1. The utility model provides a sensitivity that is used for far field vortex and acoustic pulse to detect ferromagnetic heat exchanger tube bundle defect simultaneously marks appearance pipe which characterized in that: the two ends of the cylindrical pipe body are respectively provided with a radial through hole I and a radial through hole II for detecting artificial defects through acoustic emission, the aperture of the through hole I is smaller than that of the through hole II, the hole distance between the through hole I and the through hole II is not smaller than 1m, the distance from the through hole I to the left end of the cylindrical pipe body is not smaller than 0.3m, and the distance from the through hole II to the right end of the cylindrical pipe body is not smaller than 0.3 m; between the first through hole and the second through hole of the cylindrical pipe body, a far-field eddy defect round bottom hole, a far-field eddy defect through hole, a far-field eddy defect circumferential narrow groove, a far-field eddy defect circumferential wide groove and a far-field eddy defect circumferential groove are arranged in sequence.

2. The sensitivity calibration sample tube for detecting defects of the ferromagnetic heat exchanger tube bundle simultaneously by far-field eddy current and acoustic pulse according to claim 1, wherein: the wall thickness of the cylindrical pipe body is 1-2 mm.

3. The sensitivity calibration sample tube for detecting defects of the ferromagnetic heat exchanger tube bundle simultaneously by far-field eddy current and acoustic pulse according to claim 1, wherein: when the inner diameter of the cylindrical pipe body is smaller than or equal to 25mm, the aperture of the first through hole is 1mm, and the aperture of the second through hole is 2 mm.

4. The sensitivity calibration sample tube for detecting defects of the ferromagnetic heat exchanger tube bundle simultaneously by far-field eddy current and acoustic pulse according to claim 1, wherein: when the inner diameter of the cylindrical pipe body is larger than 25mm and smaller than or equal to 50mm, the aperture of the first through hole is 2mm, and the aperture of the second through hole is 3 mm.

5. The sensitivity calibration sample tube for detecting defects of the ferromagnetic heat exchanger tube bundle simultaneously by far-field eddy current and acoustic pulse according to claim 1, wherein: the depth of the far-field eddy current defect round-bottom hole is 50% of the wall thickness, and the diameter of the top opening is 10 mm.

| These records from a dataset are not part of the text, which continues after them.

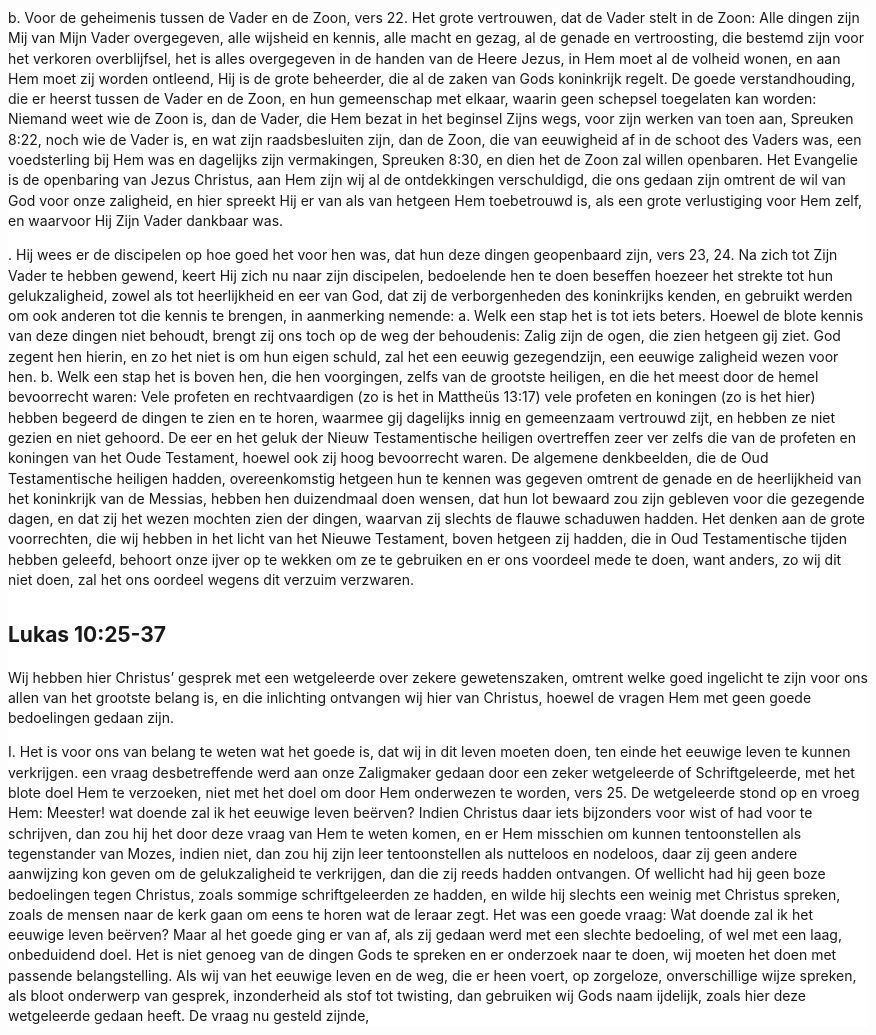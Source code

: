 b. Voor de geheimenis tussen de Vader en de Zoon, vers 22. Het grote vertrouwen, dat de Vader stelt in de Zoon: Alle dingen zijn Mij van Mijn Vader overgegeven, alle wijsheid en kennis, alle macht en gezag, al de genade en vertroosting, die bestemd zijn voor het verkoren overblijfsel, het is alles overgegeven in de handen van de Heere Jezus, in Hem moet al de volheid wonen, en aan Hem moet zij worden ontleend, Hij is de grote beheerder, die al de zaken van Gods koninkrijk regelt. De goede verstandhouding, die er heerst tussen de Vader en de Zoon, en hun gemeenschap met elkaar, waarin geen schepsel toegelaten kan worden: Niemand weet wie de Zoon is, dan de Vader, die Hem bezat in het beginsel Zijns wegs, voor zijn werken van toen aan, Spreuken 8:22, noch wie de Vader is, en wat zijn raadsbesluiten zijn, dan de Zoon, die van eeuwigheid af in de schoot des Vaders was, een voedsterling bij Hem was en dagelijks zijn vermakingen, Spreuken 8:30, en dien het de Zoon zal willen openbaren. Het Evangelie is de openbaring van Jezus Christus, aan Hem zijn wij al de ontdekkingen verschuldigd, die ons gedaan zijn omtrent de wil van God voor onze zaligheid, en hier spreekt Hij er van als van hetgeen Hem toebetrouwd is, als een grote verlustiging voor Hem zelf, en waarvoor Hij Zijn Vader dankbaar was. 

\. Hij wees er de discipelen op hoe goed het voor hen was, dat hun deze dingen geopenbaard zijn, vers 23, 24. Na zich tot Zijn Vader te hebben gewend, keert Hij zich nu naar zijn discipelen, bedoelende hen te doen beseffen hoezeer het strekte tot hun gelukzaligheid, zowel als tot heerlijkheid en eer van God, dat zij de verborgenheden des koninkrijks kenden, en gebruikt werden om ook anderen tot die kennis te brengen, in aanmerking nemende:
a. Welk een stap het is tot iets beters. Hoewel de blote kennis van deze dingen niet behoudt, brengt zij ons toch op de weg der behoudenis: Zalig zijn de ogen, die zien hetgeen gij ziet. God zegent hen hierin, en zo het niet is om hun eigen schuld, zal het een eeuwig gezegendzijn, een eeuwige zaligheid wezen voor hen. 
b. Welk een stap het is boven hen, die hen voorgingen, zelfs van de grootste heiligen, en die het meest door de hemel bevoorrecht waren: Vele profeten en rechtvaardigen (zo is het in Mattheüs 13:17) vele profeten en koningen (zo is het hier) hebben begeerd de dingen te zien en te horen, waarmee gij dagelijks innig en gemeenzaam vertrouwd zijt, en hebben ze niet gezien en niet gehoord. De eer en het geluk der Nieuw Testamentische heiligen overtreffen zeer ver zelfs die van de profeten en koningen van het Oude Testament, hoewel ook zij hoog bevoorrecht waren. 
De algemene denkbeelden, die de Oud Testamentische heiligen hadden, overeenkomstig hetgeen hun te kennen was gegeven omtrent de genade en de heerlijkheid van het koninkrijk van de Messias, hebben hen duizendmaal doen wensen, dat hun lot bewaard zou zijn gebleven voor die gezegende dagen, en dat zij het wezen mochten zien der dingen, waarvan zij slechts de flauwe schaduwen hadden. Het denken aan de grote voorrechten, die wij hebben in het licht van het Nieuwe Testament, boven hetgeen zij hadden, die in Oud Testamentische tijden hebben geleefd, behoort onze ijver op te wekken om ze te gebruiken en er ons voordeel mede te doen, want anders, zo wij dit niet doen, zal het ons oordeel wegens dit verzuim verzwaren. 

## Lukas 10:25-37
Wij hebben hier Christus’ gesprek met een wetgeleerde over zekere gewetenszaken, omtrent welke goed ingelicht te zijn voor ons allen van het grootste belang is, en die inlichting ontvangen wij hier van Christus, hoewel de vragen Hem met geen goede bedoelingen gedaan zijn. 

I. Het is voor ons van belang te weten wat het goede is, dat wij in dit leven moeten doen, ten einde het eeuwige leven te kunnen verkrijgen. een vraag desbetreffende werd aan onze Zaligmaker gedaan door een zeker wetgeleerde of Schriftgeleerde, met het blote doel Hem te verzoeken, niet met het doel om door Hem onderwezen te worden, vers 25. De wetgeleerde stond op en vroeg Hem: Meester! wat doende zal ik het eeuwige leven beërven? Indien Christus daar iets bijzonders voor wist of had voor te schrijven, dan zou hij het door deze vraag van Hem te weten komen, en er Hem misschien om kunnen tentoonstellen als tegenstander van Mozes, indien niet, dan zou hij zijn leer tentoonstellen als nutteloos en nodeloos, daar zij geen andere aanwijzing kon geven om de gelukzaligheid te verkrijgen, dan die zij reeds hadden ontvangen. Of wellicht had hij geen boze bedoelingen tegen Christus, zoals sommige schriftgeleerden ze hadden, en wilde hij slechts een weinig met Christus spreken, zoals de mensen naar de kerk gaan om eens te horen wat de leraar zegt. Het was een goede vraag: Wat doende zal ik het eeuwige leven beërven? Maar al het goede ging er van af, als zij gedaan werd met een slechte bedoeling, of wel met een laag, onbeduidend doel. Het is niet genoeg van de dingen Gods te spreken en er onderzoek naar te doen, wij moeten het doen met passende belangstelling. Als wij van het eeuwige leven en de weg, die er heen voert, op zorgeloze, onverschillige wijze spreken, als bloot onderwerp van gesprek, inzonderheid als stof tot twisting, dan gebruiken wij Gods naam ijdelijk, zoals hier deze wetgeleerde gedaan heeft. De vraag nu gesteld zijnde, 
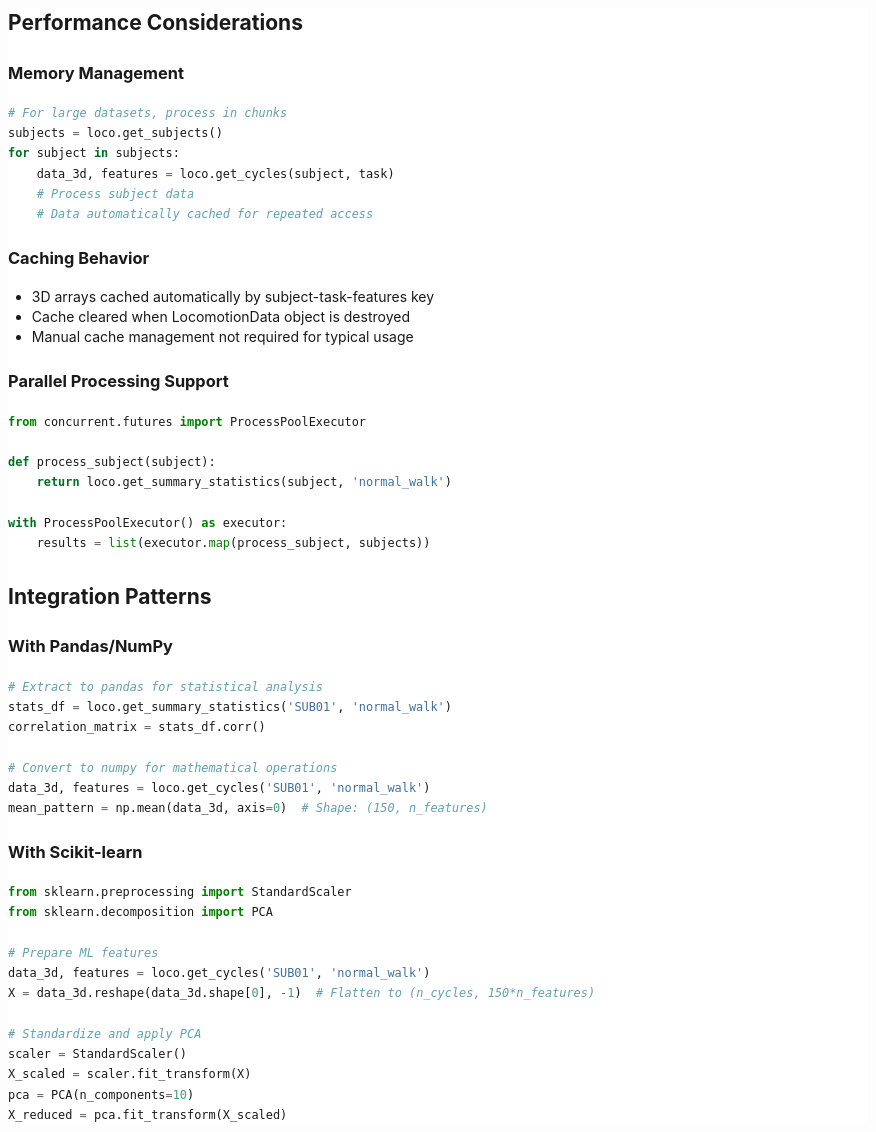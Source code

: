 ## Performance Considerations

### Memory Management

```python
# For large datasets, process in chunks
subjects = loco.get_subjects()
for subject in subjects:
    data_3d, features = loco.get_cycles(subject, task)
    # Process subject data
    # Data automatically cached for repeated access
```

### Caching Behavior

- 3D arrays cached automatically by subject-task-features key
- Cache cleared when LocomotionData object is destroyed
- Manual cache management not required for typical usage

### Parallel Processing Support

```python
from concurrent.futures import ProcessPoolExecutor

def process_subject(subject):
    return loco.get_summary_statistics(subject, 'normal_walk')

with ProcessPoolExecutor() as executor:
    results = list(executor.map(process_subject, subjects))
```

## Integration Patterns

### With Pandas/NumPy

```python
# Extract to pandas for statistical analysis
stats_df = loco.get_summary_statistics('SUB01', 'normal_walk')
correlation_matrix = stats_df.corr()

# Convert to numpy for mathematical operations
data_3d, features = loco.get_cycles('SUB01', 'normal_walk')
mean_pattern = np.mean(data_3d, axis=0)  # Shape: (150, n_features)
```

### With Scikit-learn

```python
from sklearn.preprocessing import StandardScaler
from sklearn.decomposition import PCA

# Prepare ML features
data_3d, features = loco.get_cycles('SUB01', 'normal_walk')
X = data_3d.reshape(data_3d.shape[0], -1)  # Flatten to (n_cycles, 150*n_features)

# Standardize and apply PCA
scaler = StandardScaler()
X_scaled = scaler.fit_transform(X)
pca = PCA(n_components=10)
X_reduced = pca.fit_transform(X_scaled)
```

6. The sensitivity calibration sample tube for detecting defects of the ferromagnetic heat exchanger tube bundle simultaneously by far-field eddy current and acoustic pulse according to claim 1, wherein: the diameter of the far-field eddy current defect through hole is 11.25 times of the wall thickness.

7. The sensitivity calibration sample tube for detecting defects of the ferromagnetic heat exchanger tube bundle simultaneously by far-field eddy current and acoustic pulse according to claim 1, wherein: the groove depth of the far-field eddy current defect circumferential narrow groove is 20% of the wall thickness, the groove width is 3mm, and the circumferential groove length is half of the circumference of the pipe body.

8. The sensitivity calibration sample tube for detecting defects of the ferromagnetic heat exchanger tube bundle simultaneously by far-field eddy current and acoustic pulse according to claim 1, wherein: the groove depth of the far-field eddy current defect circumferential wide groove is 20% of the wall thickness, the groove width is greater than or equal to 2 times of the pipe inner diameter, and the circumferential groove length is half of the circumference of the pipe body.

9. The sensitivity calibration sample tube for detecting defects of the ferromagnetic heat exchanger tube bundle simultaneously by far-field eddy current and acoustic pulse according to claim 1, wherein: the groove depth of the far-field eddy current defect circumferential groove is 60% of the wall thickness, the groove width is 15mm, and the circumferential groove length is 25% of the circumferential length of the pipe body.